Task material START

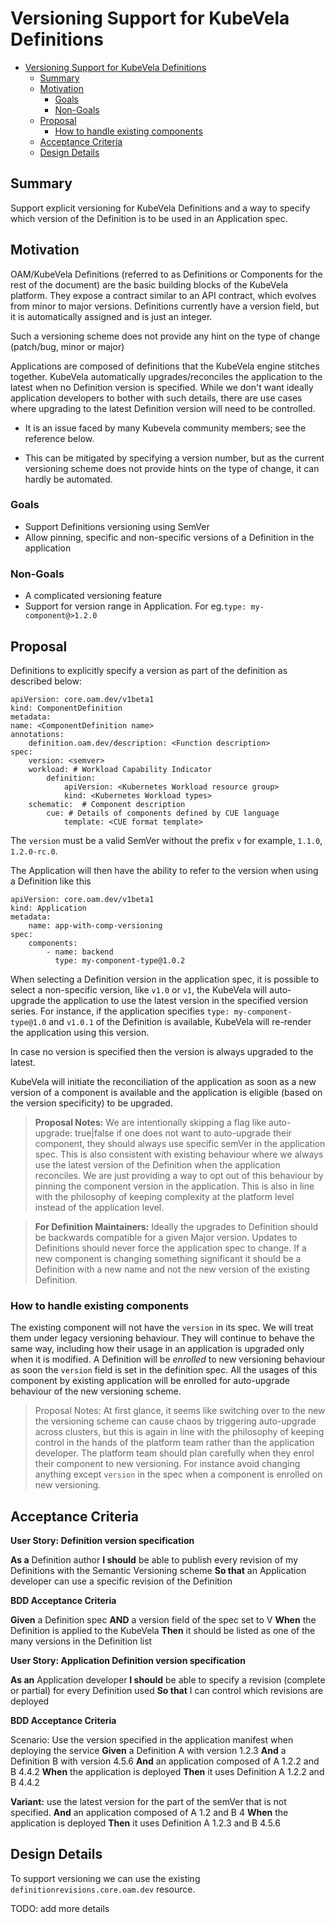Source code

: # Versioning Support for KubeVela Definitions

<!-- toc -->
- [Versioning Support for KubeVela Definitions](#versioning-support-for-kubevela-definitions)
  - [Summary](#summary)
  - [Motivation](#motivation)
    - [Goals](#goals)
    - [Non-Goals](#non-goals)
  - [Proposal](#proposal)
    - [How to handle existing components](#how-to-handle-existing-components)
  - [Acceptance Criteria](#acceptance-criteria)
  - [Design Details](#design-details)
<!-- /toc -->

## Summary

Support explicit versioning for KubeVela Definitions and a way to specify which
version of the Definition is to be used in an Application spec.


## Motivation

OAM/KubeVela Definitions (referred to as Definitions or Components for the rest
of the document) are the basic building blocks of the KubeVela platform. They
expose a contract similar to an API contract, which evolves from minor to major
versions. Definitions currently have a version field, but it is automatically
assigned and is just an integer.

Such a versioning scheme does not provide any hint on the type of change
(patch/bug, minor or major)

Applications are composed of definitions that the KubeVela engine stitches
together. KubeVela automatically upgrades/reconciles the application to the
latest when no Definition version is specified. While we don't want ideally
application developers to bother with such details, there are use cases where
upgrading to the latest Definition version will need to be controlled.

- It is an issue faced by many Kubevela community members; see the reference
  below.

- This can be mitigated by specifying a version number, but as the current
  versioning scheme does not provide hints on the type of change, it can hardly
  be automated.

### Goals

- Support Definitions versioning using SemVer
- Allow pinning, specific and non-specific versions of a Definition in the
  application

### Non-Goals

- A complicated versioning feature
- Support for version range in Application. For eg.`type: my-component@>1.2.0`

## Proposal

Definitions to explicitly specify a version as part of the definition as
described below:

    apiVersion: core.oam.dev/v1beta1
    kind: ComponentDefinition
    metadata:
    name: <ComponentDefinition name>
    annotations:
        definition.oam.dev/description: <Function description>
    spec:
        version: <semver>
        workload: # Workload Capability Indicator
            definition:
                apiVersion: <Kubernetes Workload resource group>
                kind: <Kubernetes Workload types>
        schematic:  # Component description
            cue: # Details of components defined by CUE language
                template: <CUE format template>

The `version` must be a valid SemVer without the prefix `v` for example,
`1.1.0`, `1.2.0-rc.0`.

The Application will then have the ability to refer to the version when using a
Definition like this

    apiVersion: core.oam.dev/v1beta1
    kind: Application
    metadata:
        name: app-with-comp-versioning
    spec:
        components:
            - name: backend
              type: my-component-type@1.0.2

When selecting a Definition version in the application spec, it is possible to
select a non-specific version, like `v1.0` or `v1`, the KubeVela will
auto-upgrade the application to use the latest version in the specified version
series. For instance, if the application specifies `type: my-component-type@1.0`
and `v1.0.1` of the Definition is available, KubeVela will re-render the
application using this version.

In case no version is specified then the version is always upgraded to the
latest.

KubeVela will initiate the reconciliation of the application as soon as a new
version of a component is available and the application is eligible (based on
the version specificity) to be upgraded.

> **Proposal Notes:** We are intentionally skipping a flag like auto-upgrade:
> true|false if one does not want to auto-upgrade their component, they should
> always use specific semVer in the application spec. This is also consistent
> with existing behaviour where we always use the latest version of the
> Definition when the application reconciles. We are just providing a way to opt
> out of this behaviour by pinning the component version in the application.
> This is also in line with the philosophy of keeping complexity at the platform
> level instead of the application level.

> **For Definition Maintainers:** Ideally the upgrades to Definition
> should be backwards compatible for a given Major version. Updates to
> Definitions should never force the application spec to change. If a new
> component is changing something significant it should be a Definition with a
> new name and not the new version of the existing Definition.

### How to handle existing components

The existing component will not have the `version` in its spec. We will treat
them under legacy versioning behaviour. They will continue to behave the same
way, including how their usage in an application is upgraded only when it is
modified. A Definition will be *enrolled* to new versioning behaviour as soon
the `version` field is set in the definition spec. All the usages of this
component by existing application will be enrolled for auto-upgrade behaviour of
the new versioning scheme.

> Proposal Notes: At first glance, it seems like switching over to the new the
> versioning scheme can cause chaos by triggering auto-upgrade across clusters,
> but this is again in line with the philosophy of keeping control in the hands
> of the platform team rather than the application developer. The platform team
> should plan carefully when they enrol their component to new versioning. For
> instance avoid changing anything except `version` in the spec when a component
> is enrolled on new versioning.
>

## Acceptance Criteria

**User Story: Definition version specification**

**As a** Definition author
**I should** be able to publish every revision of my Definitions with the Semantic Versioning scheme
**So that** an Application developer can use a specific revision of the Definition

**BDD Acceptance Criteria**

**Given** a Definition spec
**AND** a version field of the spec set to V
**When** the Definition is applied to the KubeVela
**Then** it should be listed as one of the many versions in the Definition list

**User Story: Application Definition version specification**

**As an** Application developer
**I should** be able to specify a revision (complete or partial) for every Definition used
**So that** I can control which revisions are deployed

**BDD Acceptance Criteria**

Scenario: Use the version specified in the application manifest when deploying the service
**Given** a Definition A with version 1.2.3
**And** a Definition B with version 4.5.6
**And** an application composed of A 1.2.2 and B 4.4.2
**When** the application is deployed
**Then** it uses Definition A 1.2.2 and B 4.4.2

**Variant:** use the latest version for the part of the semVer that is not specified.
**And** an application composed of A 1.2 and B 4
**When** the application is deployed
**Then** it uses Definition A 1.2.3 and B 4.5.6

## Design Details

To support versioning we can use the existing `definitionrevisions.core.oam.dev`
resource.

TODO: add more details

Task material END
Task material START

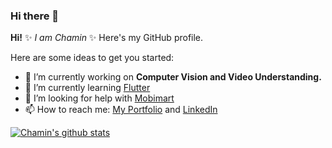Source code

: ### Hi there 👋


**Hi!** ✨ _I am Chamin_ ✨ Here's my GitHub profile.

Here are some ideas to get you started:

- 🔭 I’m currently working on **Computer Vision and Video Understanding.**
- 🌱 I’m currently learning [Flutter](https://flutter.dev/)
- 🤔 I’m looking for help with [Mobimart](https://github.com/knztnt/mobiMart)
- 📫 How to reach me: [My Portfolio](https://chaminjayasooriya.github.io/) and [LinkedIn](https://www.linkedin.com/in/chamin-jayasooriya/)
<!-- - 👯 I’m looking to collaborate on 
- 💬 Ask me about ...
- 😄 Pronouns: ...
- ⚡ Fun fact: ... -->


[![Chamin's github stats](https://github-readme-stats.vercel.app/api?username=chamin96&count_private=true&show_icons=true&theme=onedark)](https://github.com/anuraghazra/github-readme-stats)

Task material END
Task material START

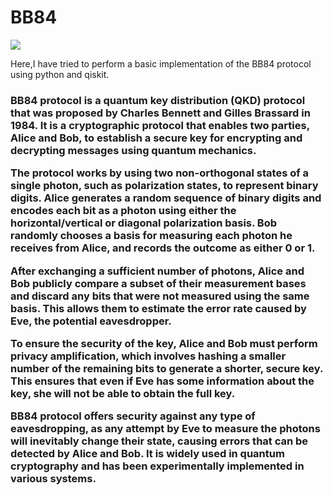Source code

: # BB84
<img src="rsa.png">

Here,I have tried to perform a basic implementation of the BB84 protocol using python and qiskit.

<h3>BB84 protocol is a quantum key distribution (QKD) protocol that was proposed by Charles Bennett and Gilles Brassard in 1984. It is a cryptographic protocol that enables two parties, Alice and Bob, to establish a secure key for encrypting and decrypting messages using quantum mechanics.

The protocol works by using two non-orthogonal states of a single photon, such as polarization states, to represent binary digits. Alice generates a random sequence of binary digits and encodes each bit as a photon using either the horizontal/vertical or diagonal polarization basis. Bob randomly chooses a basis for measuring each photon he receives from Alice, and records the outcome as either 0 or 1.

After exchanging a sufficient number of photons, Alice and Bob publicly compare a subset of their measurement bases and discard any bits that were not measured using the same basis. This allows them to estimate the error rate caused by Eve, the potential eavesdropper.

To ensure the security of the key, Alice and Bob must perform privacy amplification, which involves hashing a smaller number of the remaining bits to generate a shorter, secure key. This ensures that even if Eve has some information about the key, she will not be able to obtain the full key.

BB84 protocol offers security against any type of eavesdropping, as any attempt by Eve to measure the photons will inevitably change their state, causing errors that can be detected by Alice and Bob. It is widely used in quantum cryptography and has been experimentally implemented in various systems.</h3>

Task material END

● Task statement
Of all the entries above, output exactly the lines between the one holding "1.2 and B 4" and the one holding "TODO: add more details", inclusive.

● Finished exercise
**And** an application composed of A 1.2 and B 4
**When** the application is deployed
**Then** it uses Definition A 1.2.3 and B 4.5.6

## Design Details

To support versioning we can use the existing `definitionrevisions.core.oam.dev`
resource.

TODO: add more details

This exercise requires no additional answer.